> ACTIVITY: Set down the entries below exactly, leaving out all images.
[DATA Boundary: Start]
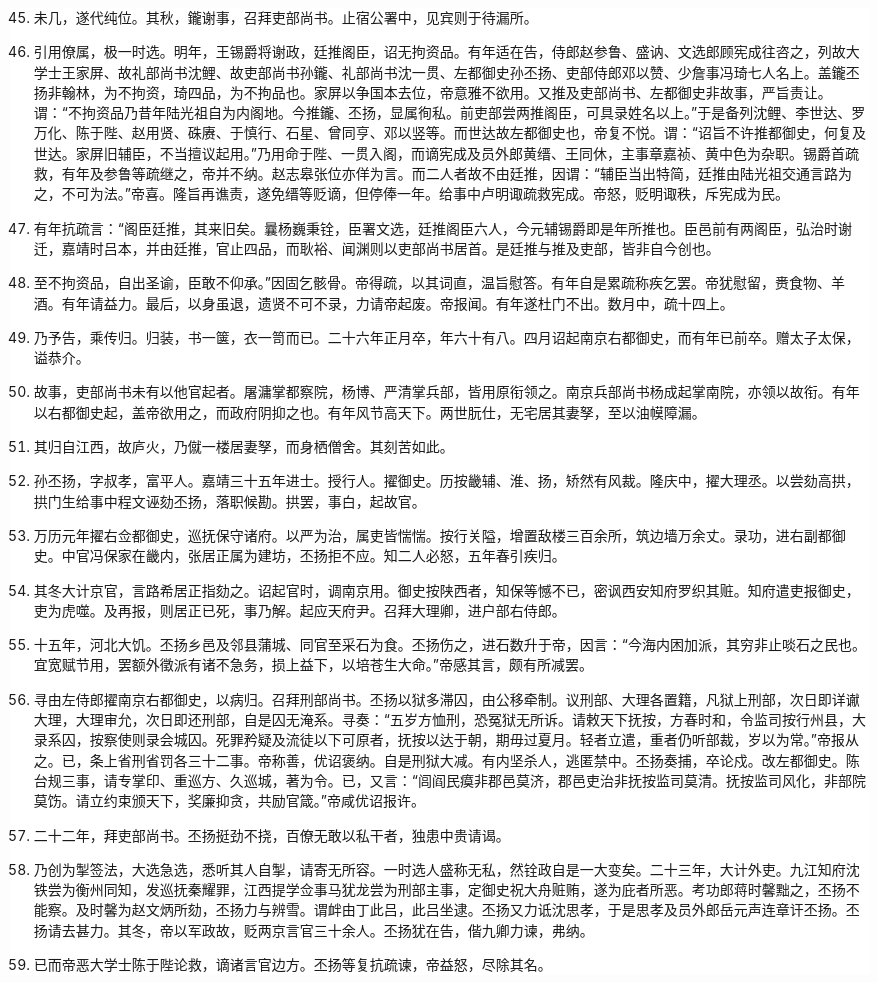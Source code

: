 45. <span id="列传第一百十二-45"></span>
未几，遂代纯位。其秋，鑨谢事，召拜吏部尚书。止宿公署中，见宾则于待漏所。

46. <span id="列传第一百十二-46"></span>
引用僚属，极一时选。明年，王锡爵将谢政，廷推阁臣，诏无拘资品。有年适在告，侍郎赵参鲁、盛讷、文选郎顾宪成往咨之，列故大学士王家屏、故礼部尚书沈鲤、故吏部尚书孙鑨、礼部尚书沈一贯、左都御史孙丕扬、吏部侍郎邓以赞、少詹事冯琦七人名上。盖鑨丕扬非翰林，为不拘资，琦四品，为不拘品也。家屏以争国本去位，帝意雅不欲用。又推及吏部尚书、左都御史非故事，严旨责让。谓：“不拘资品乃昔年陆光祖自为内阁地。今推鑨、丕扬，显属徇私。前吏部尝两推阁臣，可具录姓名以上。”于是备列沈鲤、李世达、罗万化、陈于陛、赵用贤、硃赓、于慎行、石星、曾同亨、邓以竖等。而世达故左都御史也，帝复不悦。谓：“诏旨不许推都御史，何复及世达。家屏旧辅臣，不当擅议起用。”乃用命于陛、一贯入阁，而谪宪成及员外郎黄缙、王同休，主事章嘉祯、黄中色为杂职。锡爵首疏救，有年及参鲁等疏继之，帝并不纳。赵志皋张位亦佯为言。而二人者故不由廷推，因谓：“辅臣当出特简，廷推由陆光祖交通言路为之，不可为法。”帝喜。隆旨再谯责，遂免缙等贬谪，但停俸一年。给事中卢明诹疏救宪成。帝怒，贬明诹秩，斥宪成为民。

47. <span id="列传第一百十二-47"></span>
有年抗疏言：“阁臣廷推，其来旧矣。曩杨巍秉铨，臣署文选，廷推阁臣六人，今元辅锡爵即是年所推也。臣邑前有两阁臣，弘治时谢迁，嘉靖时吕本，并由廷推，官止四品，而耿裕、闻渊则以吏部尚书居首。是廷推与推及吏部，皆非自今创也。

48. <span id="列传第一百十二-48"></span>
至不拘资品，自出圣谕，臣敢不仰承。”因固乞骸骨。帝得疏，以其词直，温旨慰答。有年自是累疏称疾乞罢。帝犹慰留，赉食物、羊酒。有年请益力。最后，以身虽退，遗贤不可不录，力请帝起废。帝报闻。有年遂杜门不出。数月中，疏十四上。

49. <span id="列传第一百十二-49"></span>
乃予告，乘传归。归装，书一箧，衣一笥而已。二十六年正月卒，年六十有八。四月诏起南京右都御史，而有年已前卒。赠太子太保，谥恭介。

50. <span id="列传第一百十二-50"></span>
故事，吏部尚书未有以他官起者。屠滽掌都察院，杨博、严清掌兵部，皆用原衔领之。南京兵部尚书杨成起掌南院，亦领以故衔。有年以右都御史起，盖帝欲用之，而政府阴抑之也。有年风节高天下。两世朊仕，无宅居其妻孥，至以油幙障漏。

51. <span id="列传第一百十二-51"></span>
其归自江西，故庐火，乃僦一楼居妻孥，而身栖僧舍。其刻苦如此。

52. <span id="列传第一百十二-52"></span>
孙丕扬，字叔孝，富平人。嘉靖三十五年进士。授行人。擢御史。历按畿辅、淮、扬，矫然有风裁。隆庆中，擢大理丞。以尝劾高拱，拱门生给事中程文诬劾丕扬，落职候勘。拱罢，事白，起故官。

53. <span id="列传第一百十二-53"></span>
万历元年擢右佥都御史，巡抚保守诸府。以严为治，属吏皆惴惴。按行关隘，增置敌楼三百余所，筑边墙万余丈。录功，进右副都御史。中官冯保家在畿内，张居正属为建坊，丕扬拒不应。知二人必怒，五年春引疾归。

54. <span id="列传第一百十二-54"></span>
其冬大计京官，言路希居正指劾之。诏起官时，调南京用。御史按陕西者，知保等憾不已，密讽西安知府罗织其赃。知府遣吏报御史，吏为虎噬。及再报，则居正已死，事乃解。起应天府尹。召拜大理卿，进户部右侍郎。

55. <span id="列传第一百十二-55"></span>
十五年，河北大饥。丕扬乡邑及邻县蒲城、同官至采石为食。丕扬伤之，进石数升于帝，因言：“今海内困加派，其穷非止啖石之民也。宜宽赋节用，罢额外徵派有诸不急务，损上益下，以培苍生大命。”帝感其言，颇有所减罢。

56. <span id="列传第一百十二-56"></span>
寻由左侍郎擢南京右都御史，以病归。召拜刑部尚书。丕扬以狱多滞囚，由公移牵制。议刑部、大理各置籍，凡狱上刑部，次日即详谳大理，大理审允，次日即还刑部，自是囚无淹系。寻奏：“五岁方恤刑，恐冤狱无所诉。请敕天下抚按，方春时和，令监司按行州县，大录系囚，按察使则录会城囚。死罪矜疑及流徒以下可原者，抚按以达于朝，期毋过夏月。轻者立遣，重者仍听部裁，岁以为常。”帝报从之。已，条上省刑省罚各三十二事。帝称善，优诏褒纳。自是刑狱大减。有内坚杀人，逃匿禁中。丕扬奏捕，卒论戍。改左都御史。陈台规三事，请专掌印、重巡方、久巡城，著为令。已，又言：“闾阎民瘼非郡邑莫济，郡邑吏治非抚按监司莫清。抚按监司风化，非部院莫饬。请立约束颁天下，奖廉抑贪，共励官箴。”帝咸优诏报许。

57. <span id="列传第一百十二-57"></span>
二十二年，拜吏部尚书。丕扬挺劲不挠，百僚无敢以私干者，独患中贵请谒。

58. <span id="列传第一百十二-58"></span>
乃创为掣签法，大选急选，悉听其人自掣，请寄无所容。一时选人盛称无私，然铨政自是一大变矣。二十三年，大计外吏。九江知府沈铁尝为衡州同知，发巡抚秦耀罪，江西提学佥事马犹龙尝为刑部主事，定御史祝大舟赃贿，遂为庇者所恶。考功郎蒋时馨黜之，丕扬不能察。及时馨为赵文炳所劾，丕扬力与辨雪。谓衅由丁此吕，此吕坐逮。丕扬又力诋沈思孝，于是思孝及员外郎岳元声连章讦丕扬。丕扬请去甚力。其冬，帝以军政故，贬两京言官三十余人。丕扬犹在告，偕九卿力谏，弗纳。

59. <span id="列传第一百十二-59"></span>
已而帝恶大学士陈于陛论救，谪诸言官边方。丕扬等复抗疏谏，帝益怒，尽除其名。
[DATA Boundary: End]
> RESULT OF THIS EXERCISE:
Source code

: 45. <span id="列传第一百十二-45"></span>
未几，遂代纯位。其秋，鑨谢事，召拜吏部尚书。止宿公署中，见宾则于待漏所。

46. <span id="列传第一百十二-46"></span>
引用僚属，极一时选。明年，王锡爵将谢政，廷推阁臣，诏无拘资品。有年适在告，侍郎赵参鲁、盛讷、文选郎顾宪成往咨之，列故大学士王家屏、故礼部尚书沈鲤、故吏部尚书孙鑨、礼部尚书沈一贯、左都御史孙丕扬、吏部侍郎邓以赞、少詹事冯琦七人名上。盖鑨丕扬非翰林，为不拘资，琦四品，为不拘品也。家屏以争国本去位，帝意雅不欲用。又推及吏部尚书、左都御史非故事，严旨责让。谓：“不拘资品乃昔年陆光祖自为内阁地。今推鑨、丕扬，显属徇私。前吏部尝两推阁臣，可具录姓名以上。”于是备列沈鲤、李世达、罗万化、陈于陛、赵用贤、硃赓、于慎行、石星、曾同亨、邓以竖等。而世达故左都御史也，帝复不悦。谓：“诏旨不许推都御史，何复及世达。家屏旧辅臣，不当擅议起用。”乃用命于陛、一贯入阁，而谪宪成及员外郎黄缙、王同休，主事章嘉祯、黄中色为杂职。锡爵首疏救，有年及参鲁等疏继之，帝并不纳。赵志皋张位亦佯为言。而二人者故不由廷推，因谓：“辅臣当出特简，廷推由陆光祖交通言路为之，不可为法。”帝喜。隆旨再谯责，遂免缙等贬谪，但停俸一年。给事中卢明诹疏救宪成。帝怒，贬明诹秩，斥宪成为民。

47. <span id="列传第一百十二-47"></span>
有年抗疏言：“阁臣廷推，其来旧矣。曩杨巍秉铨，臣署文选，廷推阁臣六人，今元辅锡爵即是年所推也。臣邑前有两阁臣，弘治时谢迁，嘉靖时吕本，并由廷推，官止四品，而耿裕、闻渊则以吏部尚书居首。是廷推与推及吏部，皆非自今创也。

48. <span id="列传第一百十二-48"></span>
至不拘资品，自出圣谕，臣敢不仰承。”因固乞骸骨。帝得疏，以其词直，温旨慰答。有年自是累疏称疾乞罢。帝犹慰留，赉食物、羊酒。有年请益力。最后，以身虽退，遗贤不可不录，力请帝起废。帝报闻。有年遂杜门不出。数月中，疏十四上。

49. <span id="列传第一百十二-49"></span>
乃予告，乘传归。归装，书一箧，衣一笥而已。二十六年正月卒，年六十有八。四月诏起南京右都御史，而有年已前卒。赠太子太保，谥恭介。

50. <span id="列传第一百十二-50"></span>
故事，吏部尚书未有以他官起者。屠滽掌都察院，杨博、严清掌兵部，皆用原衔领之。南京兵部尚书杨成起掌南院，亦领以故衔。有年以右都御史起，盖帝欲用之，而政府阴抑之也。有年风节高天下。两世朊仕，无宅居其妻孥，至以油幙障漏。

51. <span id="列传第一百十二-51"></span>
其归自江西，故庐火，乃僦一楼居妻孥，而身栖僧舍。其刻苦如此。

52. <span id="列传第一百十二-52"></span>
孙丕扬，字叔孝，富平人。嘉靖三十五年进士。授行人。擢御史。历按畿辅、淮、扬，矫然有风裁。隆庆中，擢大理丞。以尝劾高拱，拱门生给事中程文诬劾丕扬，落职候勘。拱罢，事白，起故官。

53. <span id="列传第一百十二-53"></span>
万历元年擢右佥都御史，巡抚保守诸府。以严为治，属吏皆惴惴。按行关隘，增置敌楼三百余所，筑边墙万余丈。录功，进右副都御史。中官冯保家在畿内，张居正属为建坊，丕扬拒不应。知二人必怒，五年春引疾归。

54. <span id="列传第一百十二-54"></span>
其冬大计京官，言路希居正指劾之。诏起官时，调南京用。御史按陕西者，知保等憾不已，密讽西安知府罗织其赃。知府遣吏报御史，吏为虎噬。及再报，则居正已死，事乃解。起应天府尹。召拜大理卿，进户部右侍郎。

55. <span id="列传第一百十二-55"></span>
十五年，河北大饥。丕扬乡邑及邻县蒲城、同官至采石为食。丕扬伤之，进石数升于帝，因言：“今海内困加派，其穷非止啖石之民也。宜宽赋节用，罢额外徵派有诸不急务，损上益下，以培苍生大命。”帝感其言，颇有所减罢。

56. <span id="列传第一百十二-56"></span>
寻由左侍郎擢南京右都御史，以病归。召拜刑部尚书。丕扬以狱多滞囚，由公移牵制。议刑部、大理各置籍，凡狱上刑部，次日即详谳大理，大理审允，次日即还刑部，自是囚无淹系。寻奏：“五岁方恤刑，恐冤狱无所诉。请敕天下抚按，方春时和，令监司按行州县，大录系囚，按察使则录会城囚。死罪矜疑及流徒以下可原者，抚按以达于朝，期毋过夏月。轻者立遣，重者仍听部裁，岁以为常。”帝报从之。已，条上省刑省罚各三十二事。帝称善，优诏褒纳。自是刑狱大减。有内坚杀人，逃匿禁中。丕扬奏捕，卒论戍。改左都御史。陈台规三事，请专掌印、重巡方、久巡城，著为令。已，又言：“闾阎民瘼非郡邑莫济，郡邑吏治非抚按监司莫清。抚按监司风化，非部院莫饬。请立约束颁天下，奖廉抑贪，共励官箴。”帝咸优诏报许。

57. <span id="列传第一百十二-57"></span>
二十二年，拜吏部尚书。丕扬挺劲不挠，百僚无敢以私干者，独患中贵请谒。

58. <span id="列传第一百十二-58"></span>
乃创为掣签法，大选急选，悉听其人自掣，请寄无所容。一时选人盛称无私，然铨政自是一大变矣。二十三年，大计外吏。九江知府沈铁尝为衡州同知，发巡抚秦耀罪，江西提学佥事马犹龙尝为刑部主事，定御史祝大舟赃贿，遂为庇者所恶。考功郎蒋时馨黜之，丕扬不能察。及时馨为赵文炳所劾，丕扬力与辨雪。谓衅由丁此吕，此吕坐逮。丕扬又力诋沈思孝，于是思孝及员外郎岳元声连章讦丕扬。丕扬请去甚力。其冬，帝以军政故，贬两京言官三十余人。丕扬犹在告，偕九卿力谏，弗纳。

59. <span id="列传第一百十二-59"></span>
已而帝恶大学士陈于陛论救，谪诸言官边方。丕扬等复抗疏谏，帝益怒，尽除其名。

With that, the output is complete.